The most important may be the Colcom Foundation, a $400-million-plus entity founded in 1996 by Cordelia Scaife May of the far-right Scaife family. May is a close friend and long-time funder of John Tanton, the man who started the Federation for American Immigration Reform (FAIR) and who spearheaded the idea of trying to convert environmentalists to the nativist cause. And Colcom's vice president is John Rohe, who worked for years at Tanton's U.S. Inc. foundation and once wrote a fawning biography of Tanton and his wife. In 2008, Colcom gave four groups started by Tanton — FAIR, U.S. Inc., the Center for Immigration Studies (CIS) and NumbersUSA — a total of nearly $8.5 million, part of it earmarked for work on the "impact of immigration" on the environment. In 2009, according to Colcom's website, it also supported the newly established Progressives for Immigration Reform, now the leading greenwashing organization in the country. Colcom also funds genuine environmental groups like The Conservation Fund, the National Tropical Botanical Garden and the Pennsylvania Resources Council.

Colcom also funded three organizations listed as hate groups by the Southern Poverty Law Center. Between 2007 and 2009, the foundation gave $100,000 to American Border Patrol, $470,000 to the American Immigration Control Foundation, and $255,000 to the VDARE website's parent foundation.

The Weeden Foundation has long supported both nativist and environmental groups. Alan Weeden, president of the foundation, also serves on FAIR's board of directors. In 2008, the foundation supported CIS, NumbersUSA and Population-Environment Balance (whose president, Virginia Abernethy, is a self-described white separatist and member of the baldly racist Council of Conservative Citizens). It also funds environmental stalwarts like the National Resources Defense Council and the Earth Island Institute. It does not, however, support the powerhouse Sierra Club, which Weeden's brother and fellow foundation official Don Weeden described in 2009 as having "just dropped domestic population growth as an issue."

Other organizations that have supported both nativist and environmental groups include the Blair Foundation and the Smith Richardson Foundation.

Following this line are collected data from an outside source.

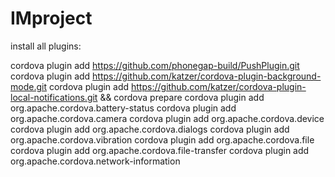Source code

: IMproject
=========

install all plugins:

cordova plugin add https://github.com/phonegap-build/PushPlugin.git
cordova plugin add https://github.com/katzer/cordova-plugin-background-mode.git
cordova plugin add https://github.com/katzer/cordova-plugin-local-notifications.git && cordova prepare
cordova plugin add org.apache.cordova.battery-status
cordova plugin add org.apache.cordova.camera
cordova plugin add org.apache.cordova.device
cordova plugin add org.apache.cordova.dialogs
cordova plugin add org.apache.cordova.vibration
cordova plugin add org.apache.cordova.file
cordova plugin add org.apache.cordova.file-transfer
cordova plugin add org.apache.cordova.network-information

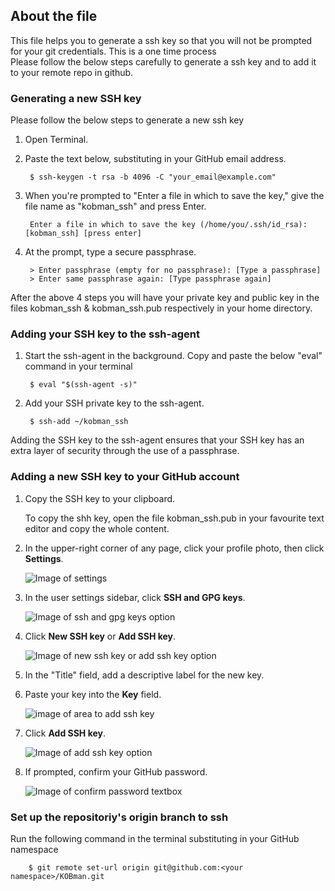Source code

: ## About the file

This file helps you to generate a ssh key so that you will not be prompted for your git credentials. This is a one time process</br>
Please follow the below steps carefully to generate a ssh key and to add it to your remote repo in github.

### Generating a new SSH key

Please follow the below steps to generate a new ssh key

1. Open Terminal.

2. Paste the text below, substituting in your GitHub email address.

        $ ssh-keygen -t rsa -b 4096 -C "your_email@example.com"

3. When you're prompted to "Enter a file in which to save the key," give the file name as "kobman_ssh" and press Enter.

        Enter a file in which to save the key (/home/you/.ssh/id_rsa): [kobman_ssh] [press enter]
        
4. At the prompt, type a secure passphrase.

        > Enter passphrase (empty for no passphrase): [Type a passphrase]
        > Enter same passphrase again: [Type passphrase again]

After the above 4 steps you will have your private key and public key in the files kobman_ssh & kobman_ssh.pub respectively in your home directory.

### Adding your SSH key to the ssh-agent

1. Start the ssh-agent in the background. Copy and paste the below "eval" command in your terminal
    
        $ eval "$(ssh-agent -s)"

2. Add your SSH private key to the ssh-agent. 
    
        $ ssh-add ~/kobman_ssh
        
Adding the SSH key to the ssh-agent ensures that your SSH key has an extra layer of security through the use of a passphrase.

### Adding a new SSH key to your GitHub account

1. Copy the SSH key to your clipboard.

    To copy the shh key, open the file kobman_ssh.pub in your favourite text editor and copy the whole content.
    
2. In the upper-right corner of any page, click your profile photo, then click **Settings**.
    
    ![Image of settings](https://docs.github.com/assets/images/help/settings/userbar-account-settings.png)
    
3. In the user settings sidebar, click **SSH and GPG keys**.

    ![Image of ssh and gpg keys option](https://docs.github.com/assets/images/help/settings/settings-sidebar-ssh-keys.png)
    
4. Click **New SSH key** or **Add SSH key**.
    
    ![Image of new ssh key or add ssh key option](https://docs.github.com/assets/images/help/settings/ssh-add-ssh-key.png)
    
5. In the "Title" field, add a descriptive label for the new key. 

6. Paste your key into the **Key** field.

    ![image of area to add ssh key](https://docs.github.com/assets/images/help/settings/ssh-key-paste.png)
    
7. Click **Add SSH key**.
    
    ![Image of add ssh key option](https://docs.github.com/assets/images/help/settings/ssh-add-key.png)
    
8. If prompted, confirm your GitHub password.

    ![Image of confirm password textbox](https://docs.github.com/assets/images/help/settings/sudo_mode_popup.png)
    
### Set up the repositoriy's origin branch to ssh

Run the following command in the terminal substituting in your GitHub namespace
        
        $ git remote set-url origin git@github.com:<your namespace>/KOBman.git

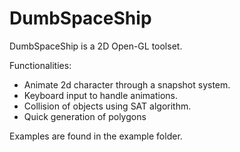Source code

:# DumbSpaceShip

DumbSpaceShip is a 2D Open-GL toolset.


Functionalities:

- Animate 2d character through a snapshot system.
- Keyboard input to handle animations.
- Collision of objects using SAT algorithm.
- Quick generation of polygons

Examples are found in the example folder.
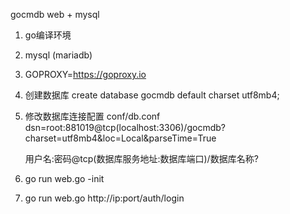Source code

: gocmdb
web + mysql

1. go编译环境
2. mysql (mariadb)
3. GOPROXY=https://goproxy.io

4. 创建数据库
    create database gocmdb default charset utf8mb4;
5. 修改数据库连接配置
    conf/db.conf
    dsn=root:881019@tcp(localhost:3306)/gocmdb?charset=utf8mb4&loc=Local&parseTime=True

    用户名:密码@tcp(数据库服务地址:数据库端口)/数据库名称?
6. go run web.go -init
7. go run web.go
    http://ip:port/auth/login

The Greening of Hate: An Environmentalist's Essay

By Betsy Hartmann

I first encountered the greening of hate — the scapegoating of immigrants for environmental degradation — when I was invited to debate Virginia Abernethy of the Carrying Capacity Network at an environmental law conference in Oregon in 1994. Although the topic was population, I quickly realized I wasn’t debating a fellow environmentalist or family planning advocate, but rather an anti-immigrant activist for whom population and carrying capacity were euphemisms for circling our wagons and closing our borders. It turns out Abernethy is a member of the white supremacist Council of Conservative Citizens. She opposes racial "mixing."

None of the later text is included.